### Reporting Likelihood Functions Is No Silver Bullet^{1}

Reports of scientific research results can take many forms, including frequentist test outcomes, Bayesian posterior probability distributions, and likelihoodist characterizations of data as evidence. The idea that scientific research reports should in principle take the form of likelihoodist characterizations of data as evidence is particularly appealing. Unlike frequentist test outcomes, such characterizations conform to the Likelihood Principle. Unlike Bayesian posterior probability distributions, they are typically objective. Moreover, they seem to interface well with Bayesian procedures: their recipients can use them to update their individual degrees of belief by plugging them into the appropriate form of Bayes’s theorem. In the odds form of Bayes’s theorem, for instance, a likelihood ratio is the ratio of the posterior odds to the prior odds for the pair of hypotheses in question: $\Pr(E|H_1)/\Pr(E|H_2)=[\Pr(H_1|E)/\Pr(H_2|E)]/[\Pr(H_1)/\Pr(H_2)]$. **The practice of reporting likelihood ratios thus seems to provide the best of both frequentist and Bayesian worlds.**

One problem with this case for reporting likelihood ratios is that **plugging information about the likelihood function of a reported datum into an appropriate form of Bayes’s theorem typically violates the Principle of Total Evidence** in ways that can be highly misleading. The evidential meaning of a *reported datum* typically differs from the evidential meaning of *the information that can be gleaned from a report of that datum*. A likelihoodist characterization of the reported datum as evidence captures the former, but the Principle of Total Evidence requires updating on the latter.

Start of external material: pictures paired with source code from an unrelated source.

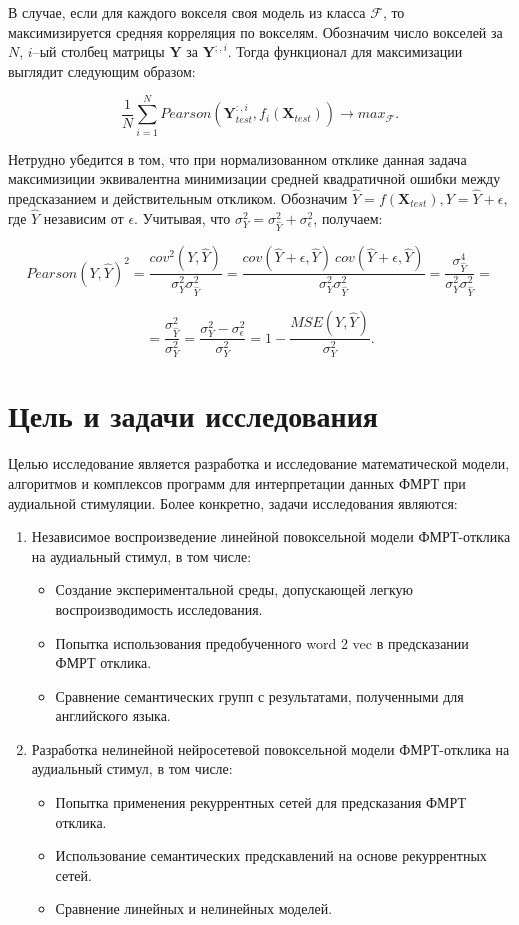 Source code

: \documentclass[pdftex,ptm,12pt,a4paper]{report}
\theoremstyle{definition}
\begin{document}
В случае, если для каждого вокселя своя модель из класса $\mathcal{F}$, то максимизируется средняя корреляция по вокселям. Обозначим число вокселей за $N$, $i$--ый столбец матрицы $\textbf{Y}$ за $\textbf{Y}^{;,i}$. Тогда функционал для максимизации выглядит следующим образом:

$$\frac{1}{N} \sum_{i=1}^{N} Pearson(\textbf{Y}_{test}^{:,i}, f_{i}(\textbf{X}_{test})) \rightarrow max_{\mathcal{F}}.$$

Нетрудно убедится в том, что при нормализованном отклике данная задача максимизиции эквивалентна минимизации средней квадратичной ошибки между предсказанием и действительным откликом. Обозначим $\hat{Y} = f(\mathbf{X}_{test}), Y = \hat{Y} + \epsilon,$ где $\hat{Y}$ независим от $\epsilon$. Учитывая, что $\sigma^2_{Y} = \sigma^2_{\hat{Y}} + \sigma^2_{\epsilon}$, получаем:

$$Pearson(Y, \hat{Y})^2 = \frac{cov^2(Y, \hat{Y})}{\sigma^2_{Y}\sigma^2_{\hat{Y}}} =  \frac{cov(\hat{Y} + \epsilon, \hat{Y})\ cov(\hat{Y} + \epsilon, \hat{Y})}{\sigma^2_{Y}\sigma^2_{\hat{Y}}} = \frac{\sigma^4_{\hat{Y}}}{\sigma^2_{Y}\sigma^2_{\hat{Y}}} = $$

$$= \frac{\sigma^2_{\hat{Y}}}{\sigma^2_{Y}} = \frac{\sigma^2_{Y} - \sigma^2_{\epsilon}}{\sigma^2_{Y}} = 1 - \frac{MSE(Y, \hat{Y})}{\sigma^2_{Y}}.$$


\section{Цель и задачи исследования}

Целью исследование является разработка и исследование
математической модели, алгоритмов и комплексов
программ для интерпретации данных ФМРТ при
аудиальной стимуляции. Более конкретно, задачи исследования являются:
\begin{enumerate}
\item Независимое воспроизведение линейной повоксельной модели ФМРТ-отклика на аудиальный стимул, в том числе:
\begin{itemize}
\item Создание экспериментальной среды, допускающей
легкую воспроизводимость исследования.
\item Попытка использования предобученного word 2 vec в предсказании ФМРТ отклика.
\item Сравнение семантических групп с результатами, полученными для английского языка.
\end{itemize}
\item Разработка нелинейной нейросетевой повоксельной
модели ФМРТ-отклика на аудиальный стимул, в том числе:
\begin{itemize}
\item Попытка применения рекуррентных сетей для предсказания ФМРТ отклика.
\item Использование семантических предскавлений на основе рекуррентных сетей.
\item Сравнение линейных и нелинейных моделей.
\end{itemize}
\end{enumerate}
\end{document}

**Example.** Suppose I told you that I had correctly predicted the outcome of tosses of a particular coin sixty times in one hundred trials. Assuming that my correct guesses were independent and identically distributed Bernoulli events, the Law of Likelihood says that the datum I reported to you favors the hypothesis that I am able to guess with 60% accuracy over the hypothesis that I am able to guess with 50% accuracy to the degree 8. But if you know that I counted my number of successes in one hundred trials ten times and reported the *largest* result, then you are able to glean from my report not just that I guessed correctly sixty times out of one hundred in some trial, but that the *maximum* number of times I guessed correctly in ten trials was sixty. The likelihood ratio for *that* datum is not 8, but 1/30. Taking into account the total evidence you get from my report rather than just the evidence provided by the reported datum reverses the direction in which the evidence points.

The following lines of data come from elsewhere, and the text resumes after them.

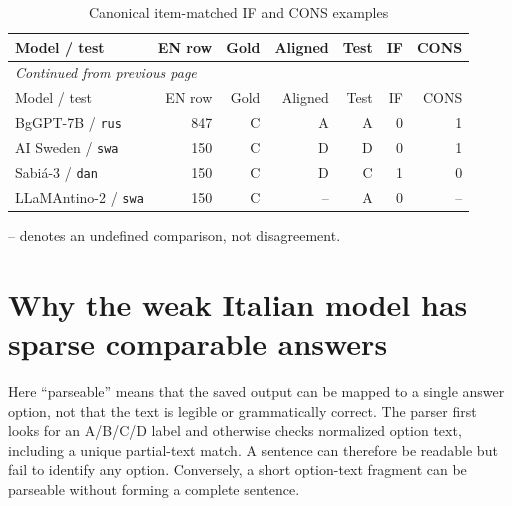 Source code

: \begingroup\footnotesize\setlength{\tabcolsep}{4pt}\renewcommand{\arraystretch}{1.15}
\begin{longtable}{lrrrrrr}
\caption{Canonical item-matched IF and CONS examples}
\label{tab:belebele-scoring-examples} \\

\toprule
Model / test & EN row & Gold & Aligned & Test & IF & CONS \\
\midrule
\endfirsthead
\multicolumn{7}{l}{\textit{Continued from previous page}}\\
\toprule
Model / test & EN row & Gold & Aligned & Test & IF & CONS \\
\midrule
\endhead


BgGPT-7B / \texttt{rus} & 847 & C & A & A & 0 & 1 \\

AI Sweden / \texttt{swa} & 150 & C & D & D & 0 & 1 \\

Sabi\'a-3 / \texttt{dan} & 150 & C & D & C & 1 & 0 \\

LLaMAntino-2 / \texttt{swa} & 150 & C & -- & A & 0 & -- \\

\bottomrule

\end{longtable}

\par\smallskip\footnotesize -- denotes an undefined comparison, not disagreement.

\endgroup



\clearpage


\section{Why the weak Italian model has sparse comparable answers}
\label{app:belebele-sparse-answers}

Here ``parseable'' means that the saved output can be mapped to a single answer option, not that the text is legible or grammatically correct. The parser first looks for an A/B/C/D label and otherwise checks normalized option text, including a unique partial-text match. A sentence can therefore be readable but fail to identify any option. Conversely, a short option-text fragment can be parseable without forming a complete sentence.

In this example you should in principle update on the total information you are able to glean from my report, in accordance with the Principle of Total Evidence. Doing so would result in your personal odds for 60% accuracy against 50% accuracy decreasing, as the likelihood ratio 1/30 indicates. It would be a violation of the Principle of Total Evidence to update those odds by plugging the likelihood ratio of 8 for the reported datum into the odds form of Bayes’s theorem, as the hybrid likelihoodist-Bayesian approach under consideration would recommend. Doing so would result in your personal odds for 60% accuracy against 50% accuracy increasing rather than decreasing.

A likelihoodist-Bayesian approach may be viable in cases that do not involve the kind of cherry-picking that is present in this example. Unfortunately, however, cherry-picking is ubiquitous. Even if scientists report all of their data, journals generally prefer to publish striking results, and the news media reports on only the most striking of the results that make it through the publication filter. Just as in the toy example given above, so too in cases involving real scientific research, we will be misled if we do not take into account the filters through which data passes before it reaches us in evaluating its significance.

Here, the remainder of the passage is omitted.